One low-profile stock that Stanley took an interest in is Morguard Corp. (MRC.TO), a real estate holding company based in Toronto. It trades at about two-thirds of book value and three times cash flow. It also pays a 3% dividend. “There’s tremendous value here,” Stanley says, noting the stock softened after it was taken off the S&P/TSX index, mainly because it didn’t meet liquidity requirements. But Stanley isn’t afraid of stocks with little liquidity, saying he’s quite prepared to slowly accumulate “a meaningful position” if the company meets his criteria.

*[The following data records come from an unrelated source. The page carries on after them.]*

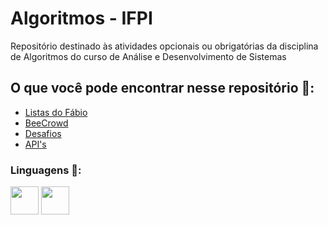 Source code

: # Algoritmos - IFPI

Repositório destinado às atividades opcionais ou obrigatórias da disciplina de Algoritmos do curso de Análise e Desenvolvimento de Sistemas

## O que você pode encontrar nesse repositório 🤔: 
- [Listas do Fábio](https://github.com/GabrFelps/Algoritmos-IFPI/tree/main/Questoes-Fabio)
- [BeeCrowd](https://github.com/GabrFelps/Algoritmos-IFPI/tree/main/Bee-Crowd)
- [Desafios](https://github.com/GabrFelps/Algoritmos-IFPI/tree/main/Desafio_X)
- [API's](https://github.com/GabrFelps/Algoritmos-IFPI/tree/main/API's)

### Linguagens 🚀:
<a href="https://docs.godotengine.org/pt-br/4.x/tutorials/scripting/gdscript/gdscript_basics.html" target="_blank" rel="noreferrer"><img src="https://img.icons8.com/?size=100&id=l75OEUJkPAk4&format=png&color=000000" width="45" height="45"/></a>
<a href="https://docs.godotengine.org/pt-br/4.x/tutorials/scripting/gdscript/gdscript_basics.html" target="_blank" rel="noreferrer"><img src="https://img.icons8.com/?size=100&id=108784&format=png&color=000000" width="45" height="45"/></a>
</p>
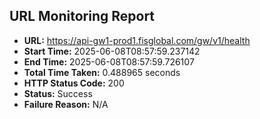 ## URL Monitoring Report

- **URL:** https://api-gw1-prod1.fisglobal.com/gw/v1/health
- **Start Time:** 2025-06-08T08:57:59.237142
- **End Time:** 2025-06-08T08:57:59.726107
- **Total Time Taken:** 0.488965 seconds
- **HTTP Status Code:** 200
- **Status:** Success
- **Failure Reason:** N/A
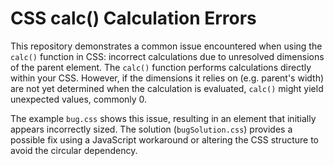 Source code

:# CSS calc() Calculation Errors

This repository demonstrates a common issue encountered when using the `calc()` function in CSS: incorrect calculations due to unresolved dimensions of the parent element. The `calc()` function performs calculations directly within your CSS. However, if the dimensions it relies on (e.g. parent's width) are not yet determined when the calculation is evaluated, `calc()` might yield unexpected values, commonly 0.

The example `bug.css` shows this issue, resulting in an element that initially appears incorrectly sized. The solution (`bugSolution.css`) provides a possible fix using a JavaScript workaround or altering the CSS structure to avoid the circular dependency. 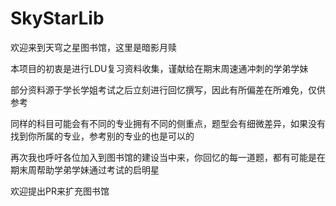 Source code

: # SkyStarLib
欢迎来到天穹之星图书馆，这里是暗影月赎

本项目的初衷是进行LDU复习资料收集，谨献给在期末周速通冲刺的学弟学妹

部分资料源于学长学姐考试之后立刻进行回忆撰写，因此有所偏差在所难免，仅供参考

同样的科目可能会有不同的专业拥有不同的侧重点，题型会有细微差异，如果没有找到你所属的专业，参考别的专业的也是可以的

再次我也呼吁各位加入到图书馆的建设当中来，你回忆的每一道题，都有可能是在期末周帮助学弟学妹通过考试的启明星

欢迎提出PR来扩充图书馆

Another holding in the Resolute Growth Fund is Pulse Data Inc. (PSD.TO), a growing Calgary-based company that specializes in marketing and licensing “high-quality” seismic data to the oil and gas industry. It trades at about $1.20, a discount to its book value, and at a single-digit price-to-earnings multiple. Stanley has also bought into Dimethaid Research Inc. (DMX.TO), a pharmaceutical company based in Markham, Ont. Dimethaid’s two technology platforms focus on transcellular drug delivery and immune system regulation, with applications in such areas as relieving osteoarthritic pain and combating opportunistic infections associated with AIDS. Stanley had previously owned shares in the company, but sold out of it in 2000. Even though he knew that Dimethaid, which had no earnings yet, had wonderful products in development, the stock (which had climbed to the mid teens) had “gotten way ahead of itself. Dimethaid, which now trades about $2.20, came down to levels that made it attractive again, says Stanley, who started buying it in the $2 range. “It’s a company I liked for its growth prospects, at a price I could feel comfortable with.”
2005-07-09 – Five simple commandments for smart investors
Tom tracks physical supply and demand meticulously. And although he prefers to invest in Canadian companies, where his access to information is best, he tracks supply and demand globally, then makes a few big bets and stays with them, disregarding quarterly -- and even yearly -- declines.
For example, in the second quarter of 2000 he made a big bet on oil, based on long-term demand/supply imbalance, even though public sentiment was very negative.
(On March 6, 1999, the Economist trumpeted: "The world is drowning in oil." In general, says Tom, you can make a lot of money betting against commonly held beliefs -- provided you do your homework.)
In 2004, when oil stocks became recognized, Tom concluded the best value was rather in oil sands; he bought UTS Energy Corp. (UTS.TO) in a big way, and is still a holder even though it has since tripled.
Finally, in 2003, he zeroed in on uranium -- again, same reasoning: Demand is rising (more reactors being built) while supply is depleting. Even Russia, having run out of bombs to dismantle, is prospecting for uranium. Yellowcake prices have risen more than 40 per cent annually over the last few years, and in next five years there is a possibility of a buying panic, says Tom; so uranium producer Cameco Corp. (CCO.TO) is a favourite holding.